A pesar de lo escarpado del terreno, el revellín que defendía la fortaleza de Montségur del odio invasor había sido tomado con facilidad. La moral de los cátaros que lo habitaban no hubiera caído más deprisa si se hubieran lanzado en picado desde la torre más alta, pero su fe era mayor; a pesar de que todo parecía perdido, aquellos caballeros cruzados iban a hacerles conseguir su mayor anhelo: dejar este mundo donde reina la oscuridad y alcanzar el grado supremo de bondad.

Arnaud Marty paseaba meditabundo por el patio del castillo; le acompañaba el maestro Roger, cirujano e influyente Hombre Bueno.

—Esta tregua sólo es una excusa para llevarnos a la hoguera; hemos hecho todo lo posible por defender la fortaleza, Roger; por mi parte, sólo quiero recibir el consolament y morir en paz.

—Esa es nuestra única aspiración, querido hermano, pero sabes que no es una muerte fácil la que nos espera —el Bon Homme sujetó el brazo de Arnaud afablemente—. Sé lo que te inquieta: tienes una numerosa familia; en ella hay Mujeres Buenas que me ayudan con los enfermos y conozco su afán por la purificación final, pero…

— ¡Pero estos malditos cruzados pondrán en manos de los inquisidores a mujeres y a niños, a hombres jóvenes que tienen toda una vida por delante…! —Arnaud no podía contener la emoción—. Mis hijos y mis nietos, Roger, no puedo siquiera intentar imaginar…no puedo, Roger…

—Y yo te entiendo, amigo.
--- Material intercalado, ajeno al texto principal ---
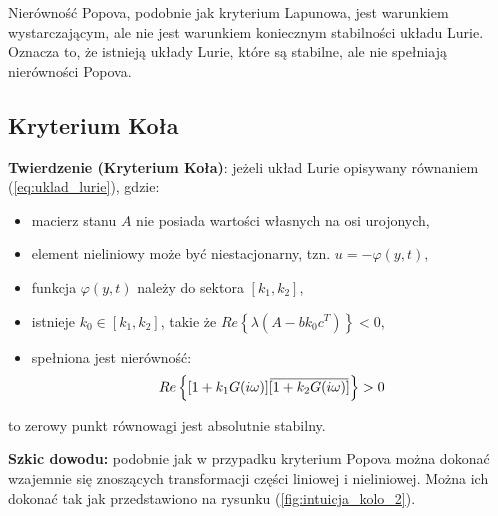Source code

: \documentclass{article}
\newcommand{\overbar}[1]{\mkern 1.5mu\overline{\mkern-1.5mu#1\mkern-1.5mu}\mkern 1.5mu}
\begin{document}
    \begin{tcolorbox}[colback=orange!5, colframe=orange!75!black, title=Uwaga]
        Nierówność Popova, podobnie jak kryterium Lapunowa, jest warunkiem
        wystarczającym, ale nie jest warunkiem koniecznym stabilności układu Lurie.
        Oznacza to, że istnieją układy Lurie, które są stabilne, ale nie spełniają nierówności Popova.
    \end{tcolorbox}

    \subsection{Kryterium Koła}
    \textbf{Twierdzenie (Kryterium Koła)}: jeżeli układ Lurie opisywany równaniem (\ref{eq:uklad_lurie}), gdzie:
    \begin{itemize}
        \item macierz stanu $A$ nie posiada wartości własnych na osi urojonych,
        \item element nieliniowy może być niestacjonarny, tzn. $u = -\varphi(y,t)$,
        \item funkcja $\varphi(y,t)$ należy do sektora $[k_{1}, k_{2}]$,
        \item istnieje $k_{0} \in [k_{1},k_{2}]$, takie że $Re\left\{ \lambda(A-bk_{0}c^{T}) \right\} < 0$,
        \item spełniona jest nierówność:
        $$
            Re\left\{ [1 + k_{1}G(i\omega)]\overbar{[1 + k_{2}G(i\omega)]} \right\} > 0
        $$
    \end{itemize}
    to zerowy punkt równowagi jest absolutnie stabilny.
    
    \textbf{Szkic dowodu:}
    podobnie jak w przypadku kryterium Popova można dokonać wzajemnie się znoszących transformacji części liniowej i nieliniowej.
    Można ich dokonać tak jak przedstawiono na rysunku (\ref{fig:intuicja_kolo_2}).

        
\end{document}
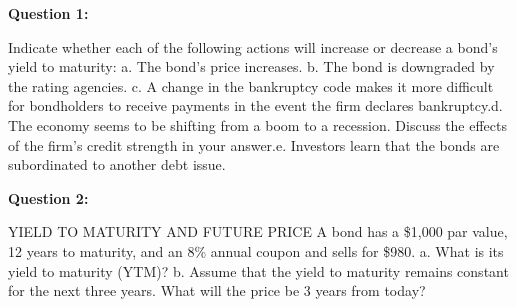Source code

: \documentclass[11pt]{article}
\begin{document}
\textbf{Question 1:}
\bigskip

Indicate whether each of the following actions will increase or decrease a bond’s yield to maturity: 
a. The bond’s price increases. 
b. The bond is downgraded by the rating agencies. 
c. A change in the bankruptcy code makes it more difficult for bondholders to receive payments in the event the firm declares bankruptcy.d. The economy seems to be shifting from a boom to a recession. Discuss the effects of the firm’s credit strength in your answer.e. Investors learn that the bonds are subordinated to another debt issue.

\bigskip
\bigskip


\textbf{Question 2:}
\bigskip

YIELD TO MATURITY AND FUTURE PRICE A bond has a \$1,000 par value, 12 years to maturity, and an 8\% annual coupon and sells for \$980. 
a. What is its yield to maturity (YTM)? 
b. Assume that the yield to maturity remains constant for the next three years. What will the price be 3 years from today?

\bigskip
\bigskip
\end{document}
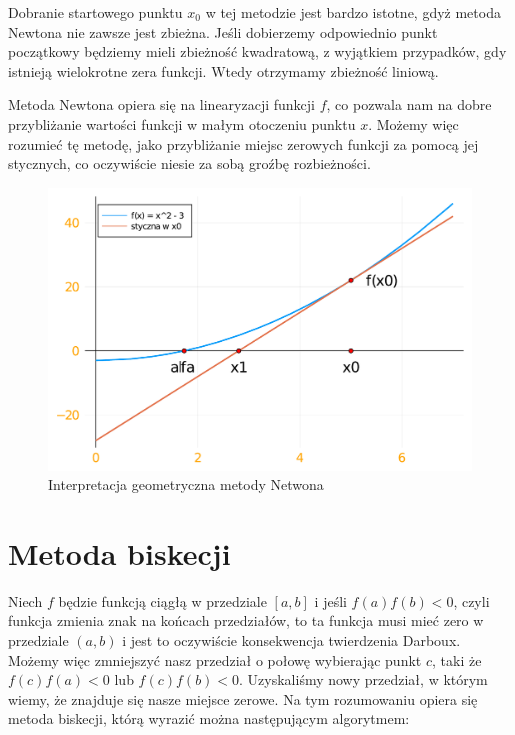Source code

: \documentclass[a4paper]{article}
\begin{document}
    Dobranie startowego punktu $x_0$ w tej metodzie jest bardzo istotne, gdyż metoda Newtona nie zawsze jest zbieżna.
    Jeśli dobierzemy odpowiednio punkt początkowy będziemy mieli zbieżność kwadratową, z wyjątkiem przypadków, gdy 
    istnieją wielokrotne zera funkcji. Wtedy otrzymamy zbieżność liniową.

    \vspace{5mm}

    Metoda Newtona opiera się na linearyzacji funkcji $f$, co pozwala nam na dobre przybliżanie wartości funkcji w małym
    otoczeniu punktu $x$. Możemy więc rozumieć tę metodę, jako przybliżanie miejsc zerowych funkcji za pomocą jej stycznych,
    co oczywiście niesie za sobą groźbę rozbieżności.

    \vspace{10mm}

    \begin{figure}[h]
        \centering
        \includegraphics[width=12cm]{newtonPlot}
        \caption{Interpretacja geometryczna metody Netwona}
    \end{figure}

\newpage
\section{Metoda biskecji}
    Niech $f$ będzie funkcją ciągłą w przedziale $[a,b]$ i jeśli $f(a)f(b) < 0$, czyli funkcja zmienia znak na końcach przedziałów, to
    ta funkcja musi mieć zero w przedziale $(a,b)$ i jest to oczywiście konsekwencja twierdzenia Darboux. Możemy więc zmniejszyć nasz
    przedział o połowę wybierając punkt $c$, taki że $f(c)f(a) < 0$ lub $f(c)f(b) < 0$. Uzyskaliśmy nowy przedział, w którym wiemy, że
    znajduje się nasze miejsce zerowe. Na tym rozumowaniu opiera się metoda biskecji, którą wyrazić można następującym algorytmem:
\end{document}
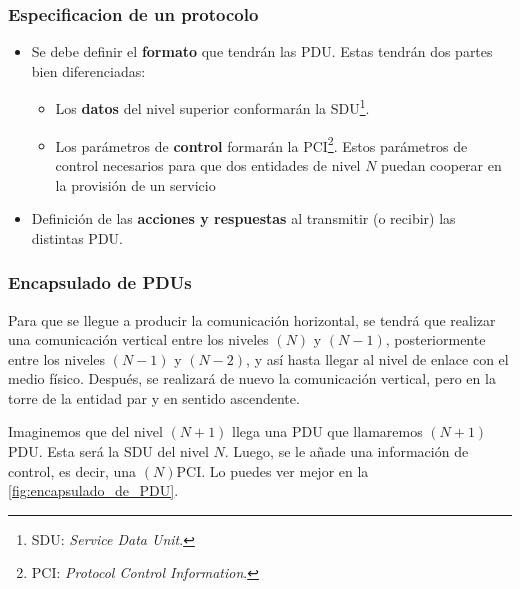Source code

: \documentclass[a4paper]{book}
\numberwithin{figure}{chapter}
\numberwithin{equation}{subsection}
\begin{document}
\subsubsection{Especificacion de un protocolo}
\vspace{1.5\parskip}
\begin{itemize}
  \item Se debe definir el \textbf{formato} que tendrán las PDU. Estas tendrán dos partes bien diferenciadas:
        \begin{itemize}
          \item Los \textbf{datos} del nivel superior conformarán la SDU\footnote{SDU: \textsl{Service Data Unit}.}.
          \item Los parámetros de \textbf{control} formarán la PCI\footnote{PCI: \textsl{Protocol Control Information}.}. Estos parámetros de control necesarios para que dos entidades de nivel $N$ puedan cooperar en la provisión de un servicio
        \end{itemize}
  \item Definición de las \textbf{acciones y respuestas} al transmitir (o recibir) las distintas PDU.
\end{itemize}

\subsubsection{Encapsulado de PDUs}
Para que se llegue a producir la comunicación horizontal, se tendrá que realizar una comunicación vertical entre los niveles $(N)$ y $(N-1)$, posteriormente entre los niveles $(N-1)$ y $(N-2)$, y así hasta llegar al nivel de enlace con el medio físico. Después, se realizará de nuevo la comunicación vertical, pero en la torre de la entidad par y en sentido ascendente.

Imaginemos que del nivel $(N+1)$ llega una PDU que llamaremos $(N+1)$PDU. Esta será la SDU del nivel $N$. Luego, se le añade una información de control, es decir, una $(N)$PCI. Lo puedes ver mejor en la \autoref{fig:encapsulado_de_PDU}.
\end{document}
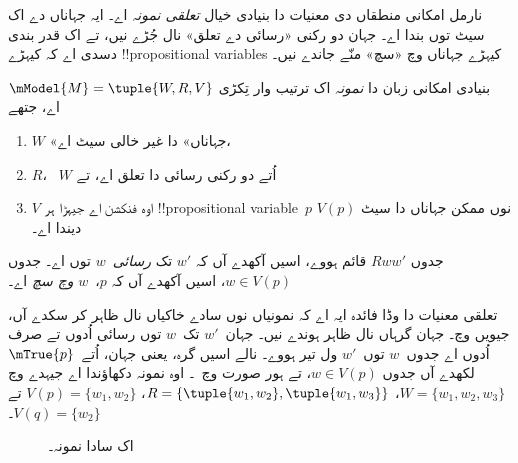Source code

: \documentclass[../../../include/open-logic-section]{subfiles}
\begin{document}


نارمل امکانی منطقاں دی معنیات دا بنیادی خیال \emph{تعلقی نمونہ}
اے۔ ایہ جہاناں دے اک سیٹ توں بندا اے۔ جہان دو رکنی «رسائی دے
تعلق» نال جُڑے نیں، تے اک قدر بندی دسدی اے کہ کیہڑے
!!{propositional variable}s کیہڑے جہاناں وچ «سچ» منّے جاندے نیں۔

\begin{defn}
  بنیادی امکانی زبان دا \emph{نمونہ} اک ترتیب وار تِکڑی
  $\mModel{M}
  = \tuple{W, R, V}$ اے، جتھے
  \begin{enumerate}
  \item $W$ «جہاناں» دا غیر خالی سیٹ اے،
  \item $R$، ~$W$ اُتے دو رکنی رسائی دا تعلق اے، تے
  \item $V$ اوہ فنکشن اے جیہڑا ہر !!{propositional
    variable}~$p$ نوں ممکن جہاناں دا سیٹ $V(p)$ دیندا اے۔
  \end{enumerate}
  جدوں $Rww'$ قائم ہووے، اسیں آکھدے آں کہ $w'$ تک
  \emph{رسائی}~$w$ توں اے۔ جدوں $w \in V(p)$، اسیں آکھدے آں
  کہ $p$،~$w$ \emph{وچ سچ} اے۔
\end{defn}

تعلقی معنیات دا وڈا فائدہ ایہ اے کہ نمونیاں نوں سادے خاکیاں
نال ظاہر کر سکدے آں، جیویں  وچ۔ جہان گرہاں
نال ظاہر ہوندے نیں۔ جہان~$w'$ تک~$w$ توں رسائی اُدوں تے صرف
اُدوں اے جدوں~$w$ توں~$w'$ ول تیر ہووے۔ نالے اسیں گرہ،
یعنی جہان، اُتے~$\mTrue{p}$ لکھدے آں جدوں $w \in V(p)$،
تے ہور صورت وچ~۔  اوہ نمونہ
دکھاؤندا اے جیہدے وچ $W = \{w_1, w_2, w_3\}$،
$R = \{\tuple{w_1, w_2},\tuple{w_1,
  w_3}\}$، $V(p) = \{w_1, w_2\}$ تے $V(q) = \{w_2\}$۔

\begin{figure}
  \begin{center}
  \end{center}
  \caption{اک سادا نمونہ۔}
\end{figure}
\end{document}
Todos conocemos el horror que vivieron nuestros hermanos de Béziers, de Carcasonne, de Toulouse…No todos estaban preparados para aquello; y, aun deseando el fin de esta vida oscura, el miedo está ahí y nuestro cuerpo lo sufre de manera indescriptible…
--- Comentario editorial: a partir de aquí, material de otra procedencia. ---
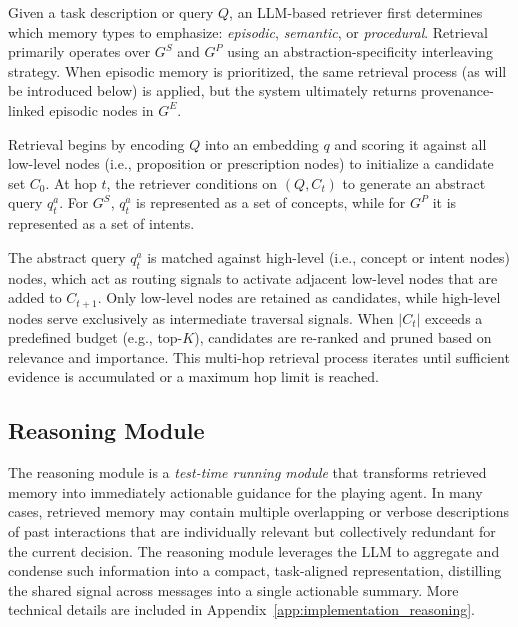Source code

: Given a task description or query $Q$, an LLM-based retriever first determines which memory types to emphasize: \emph{episodic}, \emph{semantic}, or \emph{procedural}.
Retrieval primarily operates over $G^{S}$ and $G^{P}$ using an abstraction-specificity interleaving strategy.
When episodic memory is prioritized, the same retrieval process (as will be introduced below) is applied, but the system ultimately returns provenance-linked episodic nodes in $G^{E}$.

Retrieval begins by encoding $Q$ into an embedding $q$ and scoring it against all low-level nodes (i.e., proposition or prescription nodes) to initialize a candidate set $C_0$.
At hop $t$, the retriever conditions on $(Q, C_t)$ to generate an abstract query $q^{a}_{t}$.
For $G^{S}$, $q^{a}_{t}$ is represented as a set of concepts, while for $G^{P}$ it is represented as a set of intents.

The abstract query $q^{a}_{t}$ is matched against high-level (i.e., concept or intent nodes) nodes, which act as routing signals to activate adjacent low-level nodes that are added to $C_{t+1}$.
Only low-level nodes are retained as candidates, while high-level nodes serve exclusively as intermediate traversal signals.
When $|C_t|$ exceeds a predefined budget (e.g., top-$K$), candidates are re-ranked and pruned based on relevance and importance. This multi-hop retrieval process iterates until sufficient evidence is accumulated or a maximum hop limit is reached.



\subsection{Reasoning Module}
\label{subsec:reasoning}

The reasoning module is a \emph{test-time running module} that transforms retrieved memory into immediately actionable guidance for the playing agent.
In many cases, retrieved memory may contain multiple overlapping or verbose descriptions of past interactions that are individually relevant but collectively redundant for the current decision.
The reasoning module leverages the LLM to aggregate and condense such information into a compact, task-aligned representation, distilling the shared signal across messages into a single actionable summary. More technical details are included in Appendix~\ref{app:implementation_reasoning}.


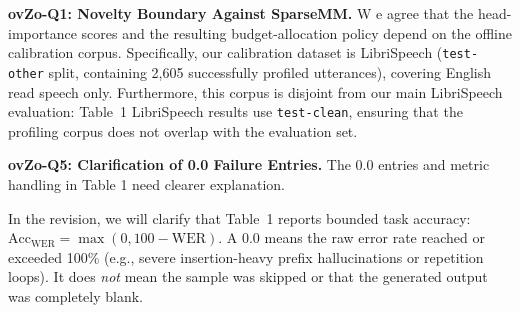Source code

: \documentclass[sigconf,authordraft]{acmart}
\newcommand{\question}[3]{
    \vspace{0.4em}
    \noindent\textbf{\color{#1}#2} #3
}
\begin{document}
\vspace{-2mm}
\question{revovZo}{ovZo-Q1: Novelty Boundary Against SparseMM.}
We agree that the head-importance scores and the resulting budget-allocation policy depend on the offline calibration corpus. Specifically, our calibration dataset is LibriSpeech (\texttt{test-other} split, containing 2,605 successfully profiled utterances), covering English read speech only. Furthermore, this corpus is disjoint from our main LibriSpeech evaluation: Table~1 LibriSpeech results use \texttt{test-clean}, ensuring that the profiling corpus does not overlap with the evaluation set.


\vspace{-3mm}
\question{revovZo}{ovZo-Q5: Clarification of 0.0 Failure Entries.}{The 0.0 entries and metric handling in Table 1 need clearer explanation.}
In the revision, we will clarify that Table~1 reports bounded task accuracy:
$ \mathrm{Acc}_{\mathrm{WER}}=\max(0, 100-\mathrm{WER})$.
A 0.0 means the raw error rate reached or exceeded 100\% (e.g., severe insertion-heavy prefix hallucinations or repetition loops). It does \emph{not} mean the sample was skipped or that the generated output was completely blank.
\end{document}

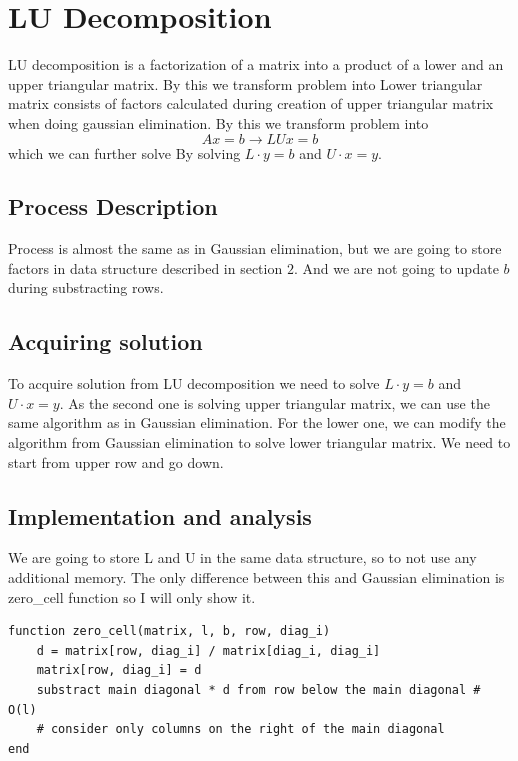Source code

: \documentclass[11pt]{article}
\begin{document}
\section{LU Decomposition}
LU decomposition is a factorization of a matrix into a product of a lower and an upper triangular matrix.
By this we transform problem into
Lower triangular matrix consists of factors calculated during creation of upper triangular matrix when doing gaussian elimination.
By this we transform problem into 
$$Ax = b \rightarrow LU x = b$$
which we can further solve By solving $L \cdot y = b$ and $U \cdot x = y$.
\subsection*{Process Description}
Process is almost the same as in Gaussian elimination, but we are going to store factors in data structure described in section $2$.
And we are not going to update $b$ during substracting rows.
\subsection*{Acquiring solution}
To acquire solution from LU decomposition we need to solve $L \cdot y = b$ and $U \cdot x = y$. 
As the second one is solving upper triangular matrix, we can use the same algorithm as in Gaussian elimination.
For the lower one, we can modify the algorithm from Gaussian elimination to solve lower triangular matrix. We need to start from upper row and go down.
\subsection*{Implementation and analysis}
We are going to store L and U in the same data structure, so to not use any additional memory.
The only difference between this and Gaussian elimination is zero\_cell function so I will only show it.
\begin{lstlisting}
function zero_cell(matrix, l, b, row, diag_i)
    d = matrix[row, diag_i] / matrix[diag_i, diag_i]
    matrix[row, diag_i] = d
    substract main diagonal * d from row below the main diagonal # O(l)
    # consider only columns on the right of the main diagonal
end
\end{lstlisting}
\end{document}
—Dicen que llegaron a las piras entonando cánticos; Dios les ayudó a morir ¿no crees?

—No te martirices más, Arnaud —el Bon Homme sujetó a su amigo por los hombros—: Puedes salvar a tu familia, y debes hacerlo.

Arnaud protestó con desesperación:

— ¿Cómo podría? —El anciano extendió sus brazos hacia la muralla—. Los cruzados nos tienen asediados; controlan nuestros movimientos, a veces creo que hasta pueden escucharnos.
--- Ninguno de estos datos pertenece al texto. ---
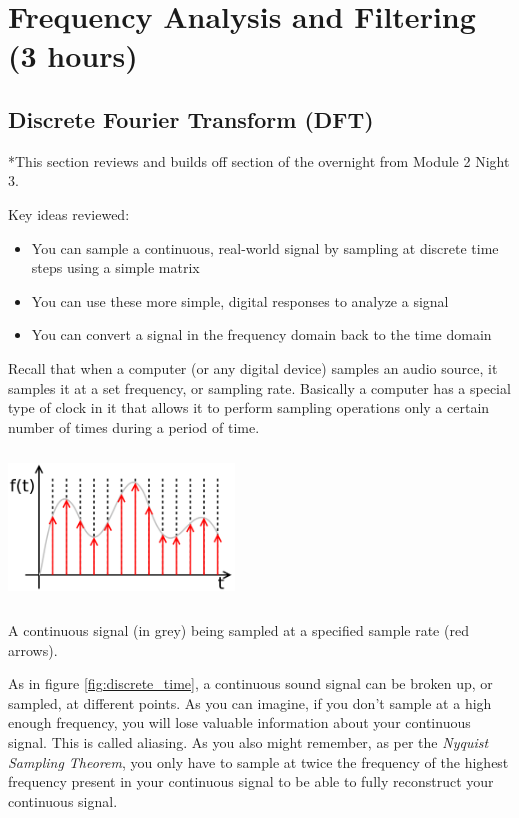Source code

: \documentclass{tufte-handout}
\begin{document}
\section{Frequency Analysis and Filtering (3 hours)}

\subsection{Discrete Fourier Transform (DFT)}
*This section reviews and builds off section of the overnight from Module 2 Night 3.

Key ideas reviewed:
\begin{itemize}
	\item You can sample a continuous, real-world signal by sampling at discrete time steps using a simple matrix
	\item You can use these more simple, digital responses to analyze a signal
	\item You can convert a signal in the frequency domain back to the time domain
\end{itemize}

Recall that when a computer (or any digital device) samples an audio source, it samples it at a set frequency, or sampling rate. Basically a computer has a special type of clock in it that allows it to perform sampling operations only a certain number of times during a period of time. 
 
 \begin{marginfigure}
    \centering
    \includegraphics[width = 6cm, height = 4cm]{discrete_time.png}
    \label{fig:discrete_time}
\caption{A continuous signal (in grey) being sampled at a specified sample rate (red arrows).}
\end{marginfigure}

As in figure \ref{fig:discrete_time}, a continuous sound signal can be broken up, or sampled, at different points. As you can imagine, if you don't sample at a high enough frequency, you will lose valuable information about your continuous signal. This is called aliasing. As you also might remember, as per the \textit{Nyquist Sampling Theorem}, you only have to sample at twice the frequency of the highest frequency present in your continuous signal to be able to fully reconstruct your continuous signal. 
\end{document}
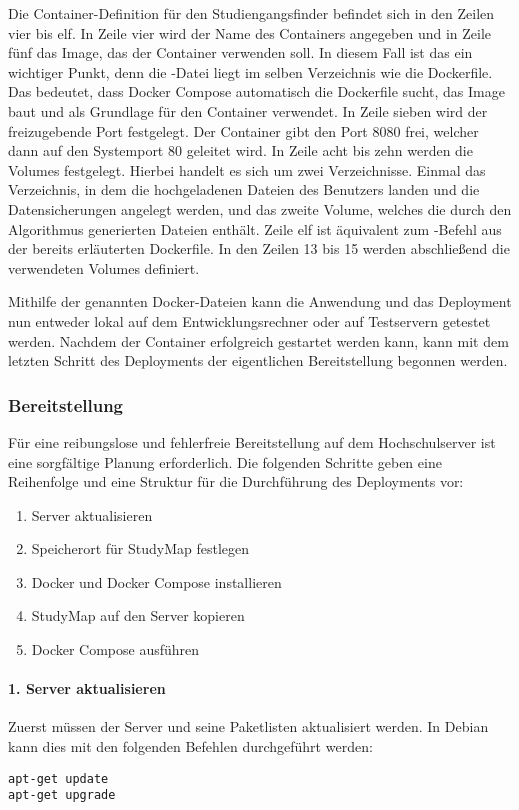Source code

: Die Container-Definition für den Studiengangsfinder befindet sich in den Zeilen vier bis elf. In Zeile vier wird der Name des Containers angegeben und in Zeile fünf das Image, das der Container verwenden soll. In diesem Fall ist das ein wichtiger Punkt, denn die -Datei liegt im selben Verzeichnis wie die Dockerfile. Das bedeutet, dass Docker Compose automatisch die Dockerfile sucht, das Image baut und als Grundlage für den Container verwendet. In Zeile sieben wird der freizugebende Port festgelegt. Der Container gibt den Port 8080 frei, welcher dann auf den Systemport 80 geleitet wird. In Zeile acht bis zehn werden die Volumes festgelegt. Hierbei handelt es sich um zwei Verzeichnisse. Einmal das Verzeichnis, in dem die hochgeladenen Dateien des Benutzers landen und die Datensicherungen angelegt werden, und das zweite Volume, welches die durch den Algorithmus generierten Dateien enthält. Zeile elf ist äquivalent zum -Befehl aus der bereits erläuterten Dockerfile. In den Zeilen 13 bis 15 werden abschließend die verwendeten Volumes definiert.

Mithilfe der genannten Docker-Dateien kann die Anwendung und das Deployment nun entweder lokal auf dem Entwicklungsrechner oder auf Testservern getestet werden. Nachdem der Container erfolgreich gestartet werden kann, kann mit dem letzten Schritt des Deployments der eigentlichen Bereitstellung begonnen werden.

\subsubsection{Bereitstellung}
Für eine reibungslose und fehlerfreie Bereitstellung auf dem Hochschulserver ist eine sorgfältige Planung erforderlich. Die folgenden Schritte geben eine Reihenfolge und eine Struktur für die Durchführung des Deployments vor:
\begin{enumerate}
    \item Server aktualisieren
    \item Speicherort für StudyMap festlegen
    \item Docker und Docker Compose installieren
    \item StudyMap auf den Server kopieren
    \item Docker Compose ausführen
\end{enumerate}

\paragraph*{1. Server aktualisieren}
Zuerst müssen der Server und seine Paketlisten aktualisiert werden. In Debian kann dies mit den folgenden Befehlen durchgeführt werden:
\begin{lstlisting}[style=Python]
apt-get update
apt-get upgrade
\end{lstlisting}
—Montségur parecía inexpugnable, pero ha caído; los cruzados creen que controlan ya todo; ése es su error.

—No te entiendo Roger…

—Tenemos cuerdas resistentes; estamos organizando la partida de cuatro Buenos Cristianos que llevarán el dinero de la Iglesia de Dios a nuestros hermanos Lombardos. Saldrán dentro de dos noches, o antes si los soldados atacan; bajarán por el precipicio del noroeste. Es peligroso, pero conocemos cada grieta y cada sendero. Después de ellos intentaremos poner a salvo a cuantos podamos; aún así, muchos se quedan y esperan el martirio; los cruzados no sospecharán. Prepara a los tuyos y que partan esta misma noche; no sabemos qué puede ocurrir mañana.

— ¿Dónde podríamos dirigirnos, también a Lombardía?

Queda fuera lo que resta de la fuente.